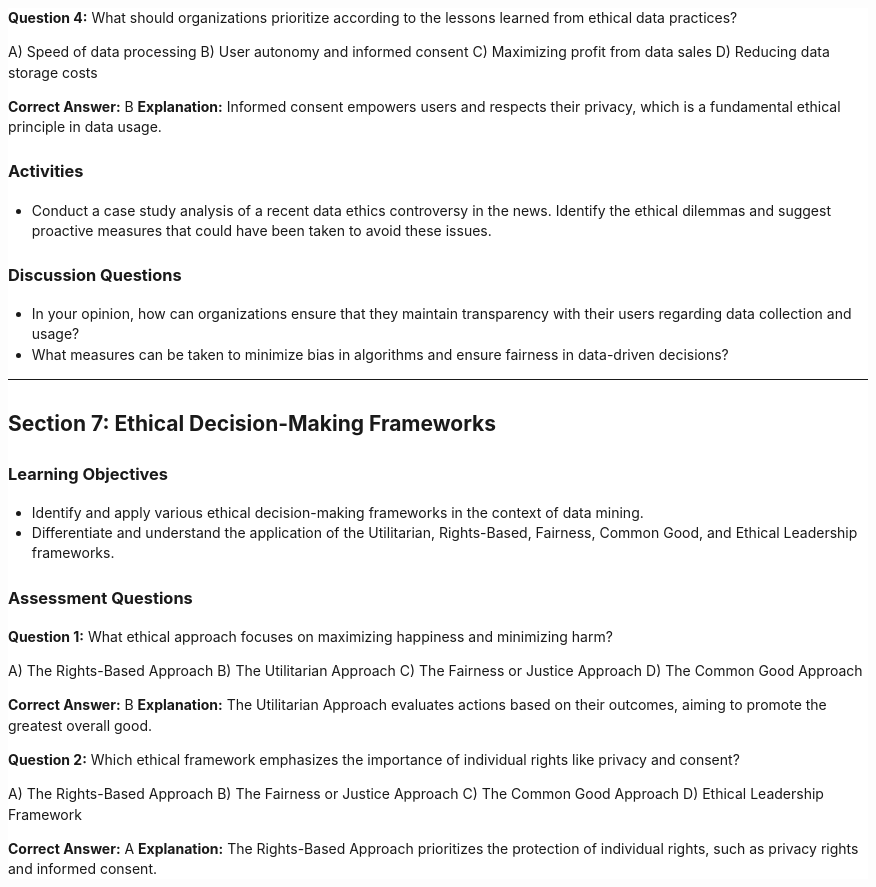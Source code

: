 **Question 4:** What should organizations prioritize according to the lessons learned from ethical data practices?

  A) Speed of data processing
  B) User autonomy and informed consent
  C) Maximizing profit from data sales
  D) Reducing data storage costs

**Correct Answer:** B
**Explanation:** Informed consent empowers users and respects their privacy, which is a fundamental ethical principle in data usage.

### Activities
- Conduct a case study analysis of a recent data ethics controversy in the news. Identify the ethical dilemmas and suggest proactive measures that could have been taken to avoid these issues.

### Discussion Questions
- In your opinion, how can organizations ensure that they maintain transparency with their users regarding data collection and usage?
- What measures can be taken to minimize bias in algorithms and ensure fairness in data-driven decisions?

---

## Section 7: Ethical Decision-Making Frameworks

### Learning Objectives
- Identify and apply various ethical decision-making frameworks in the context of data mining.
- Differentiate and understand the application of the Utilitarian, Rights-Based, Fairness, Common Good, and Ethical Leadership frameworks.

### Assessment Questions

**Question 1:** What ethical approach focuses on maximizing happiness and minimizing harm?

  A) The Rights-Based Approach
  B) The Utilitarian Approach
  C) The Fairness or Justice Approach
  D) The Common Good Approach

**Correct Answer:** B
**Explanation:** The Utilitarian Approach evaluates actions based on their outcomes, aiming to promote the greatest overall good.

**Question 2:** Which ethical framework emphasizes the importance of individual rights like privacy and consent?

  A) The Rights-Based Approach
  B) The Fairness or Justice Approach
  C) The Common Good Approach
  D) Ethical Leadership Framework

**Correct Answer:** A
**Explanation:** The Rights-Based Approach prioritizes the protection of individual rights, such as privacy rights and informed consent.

...

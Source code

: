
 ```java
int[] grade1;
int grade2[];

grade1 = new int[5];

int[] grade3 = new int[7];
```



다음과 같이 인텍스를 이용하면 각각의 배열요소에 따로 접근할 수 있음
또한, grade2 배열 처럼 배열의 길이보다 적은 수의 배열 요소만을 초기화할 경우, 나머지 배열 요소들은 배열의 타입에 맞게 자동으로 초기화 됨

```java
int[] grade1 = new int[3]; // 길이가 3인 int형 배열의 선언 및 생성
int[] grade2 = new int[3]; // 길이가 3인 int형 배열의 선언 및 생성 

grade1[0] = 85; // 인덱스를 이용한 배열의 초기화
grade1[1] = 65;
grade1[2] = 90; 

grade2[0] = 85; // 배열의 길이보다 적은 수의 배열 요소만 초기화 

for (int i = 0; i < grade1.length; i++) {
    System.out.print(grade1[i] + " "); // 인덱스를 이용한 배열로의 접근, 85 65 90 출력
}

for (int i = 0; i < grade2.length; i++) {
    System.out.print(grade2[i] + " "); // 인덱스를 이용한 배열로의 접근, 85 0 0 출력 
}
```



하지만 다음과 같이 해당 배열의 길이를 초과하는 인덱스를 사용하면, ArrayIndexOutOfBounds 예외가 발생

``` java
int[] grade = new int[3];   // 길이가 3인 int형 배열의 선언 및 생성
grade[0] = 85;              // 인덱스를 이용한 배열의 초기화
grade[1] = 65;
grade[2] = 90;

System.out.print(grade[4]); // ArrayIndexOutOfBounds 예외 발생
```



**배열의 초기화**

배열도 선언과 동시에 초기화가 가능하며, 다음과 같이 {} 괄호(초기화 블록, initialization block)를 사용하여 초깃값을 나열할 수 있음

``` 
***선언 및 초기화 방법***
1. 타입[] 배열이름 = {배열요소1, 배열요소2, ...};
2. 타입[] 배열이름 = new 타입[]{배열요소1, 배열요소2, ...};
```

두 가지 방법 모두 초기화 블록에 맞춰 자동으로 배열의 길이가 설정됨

Task ▸ Work out, please, how many lines above contain "measures"; answer only with the number.

Answer below ▸ 2